Please go over to Alternet and read the article by George Lakoff entitled "How We Talk About the Environment Has Everything to Do with Whether We'll Save It" . Lakoff, of course, has popularized cognitive science with his many speeches and articles about the importance of "framing" and he explains this basic concept toward the beginning of his article. Here are a few points he then makes:

First, the public's very understanding of nature has to change. We are part of nature; nature is not separate from us. Nature nurtures us. The destructive exploitation of nature is evil. What is good is the use of nature that doesn't use up nature.
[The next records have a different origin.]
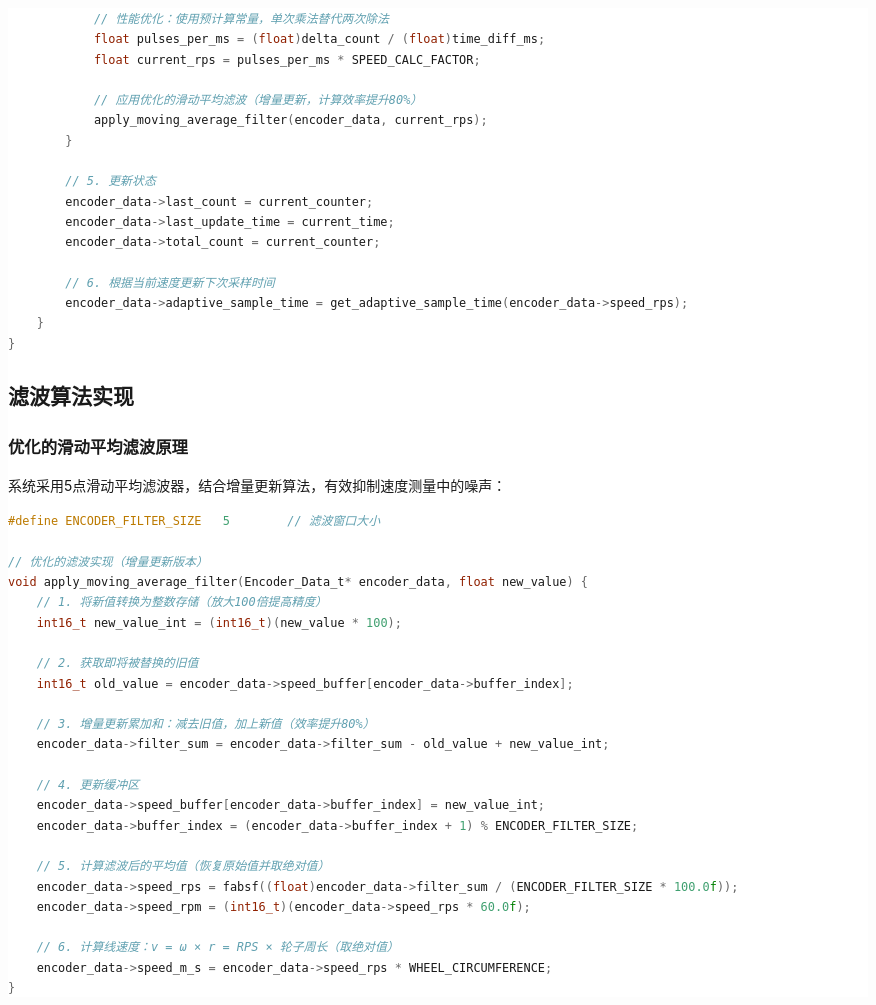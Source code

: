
 ```c
            // 性能优化：使用预计算常量，单次乘法替代两次除法
            float pulses_per_ms = (float)delta_count / (float)time_diff_ms;
            float current_rps = pulses_per_ms * SPEED_CALC_FACTOR;

            // 应用优化的滑动平均滤波（增量更新，计算效率提升80%）
            apply_moving_average_filter(encoder_data, current_rps);
        }

        // 5. 更新状态
        encoder_data->last_count = current_counter;
        encoder_data->last_update_time = current_time;
        encoder_data->total_count = current_counter;

        // 6. 根据当前速度更新下次采样时间
        encoder_data->adaptive_sample_time = get_adaptive_sample_time(encoder_data->speed_rps);
    }
}
```

## 滤波算法实现

### 优化的滑动平均滤波原理

系统采用5点滑动平均滤波器，结合增量更新算法，有效抑制速度测量中的噪声：

```c
#define ENCODER_FILTER_SIZE   5        // 滤波窗口大小

// 优化的滤波实现（增量更新版本）
void apply_moving_average_filter(Encoder_Data_t* encoder_data, float new_value) {
    // 1. 将新值转换为整数存储（放大100倍提高精度）
    int16_t new_value_int = (int16_t)(new_value * 100);

    // 2. 获取即将被替换的旧值
    int16_t old_value = encoder_data->speed_buffer[encoder_data->buffer_index];

    // 3. 增量更新累加和：减去旧值，加上新值（效率提升80%）
    encoder_data->filter_sum = encoder_data->filter_sum - old_value + new_value_int;

    // 4. 更新缓冲区
    encoder_data->speed_buffer[encoder_data->buffer_index] = new_value_int;
    encoder_data->buffer_index = (encoder_data->buffer_index + 1) % ENCODER_FILTER_SIZE;

    // 5. 计算滤波后的平均值（恢复原始值并取绝对值）
    encoder_data->speed_rps = fabsf((float)encoder_data->filter_sum / (ENCODER_FILTER_SIZE * 100.0f));
    encoder_data->speed_rpm = (int16_t)(encoder_data->speed_rps * 60.0f);

    // 6. 计算线速度：v = ω × r = RPS × 轮子周长（取绝对值）
    encoder_data->speed_m_s = encoder_data->speed_rps * WHEEL_CIRCUMFERENCE;
}
```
Second, the economic and ecological meltdowns have the same cause: the unregulated free market and the idea that greed is good and that the natural world is a resource for short-term private enrichment. The result has been deadly, toxic assets and a toxic atmosphere.

Third, the global economy and ecology are both systems. Global causes are systemic, not local. Global risk is systemic, not local. The localization of causation and risk is what has brought about our twin disasters. We have to think in global, system terms and we don't do so naturally. That is why a massive communications effort is needed.

Fourth, the Right's economic arguments need to be countered. Is it too expensive to save the earth? How could it be? If the earth goes, business goes.

And there are more.

Somehow, we need to get this word out. And quickly, too.

1 comment:

  1. Anonymous11:13 AM

    One of the many useful skills you have taught me is the need to reframe, especially when I realize I am not willing to concede another point of view.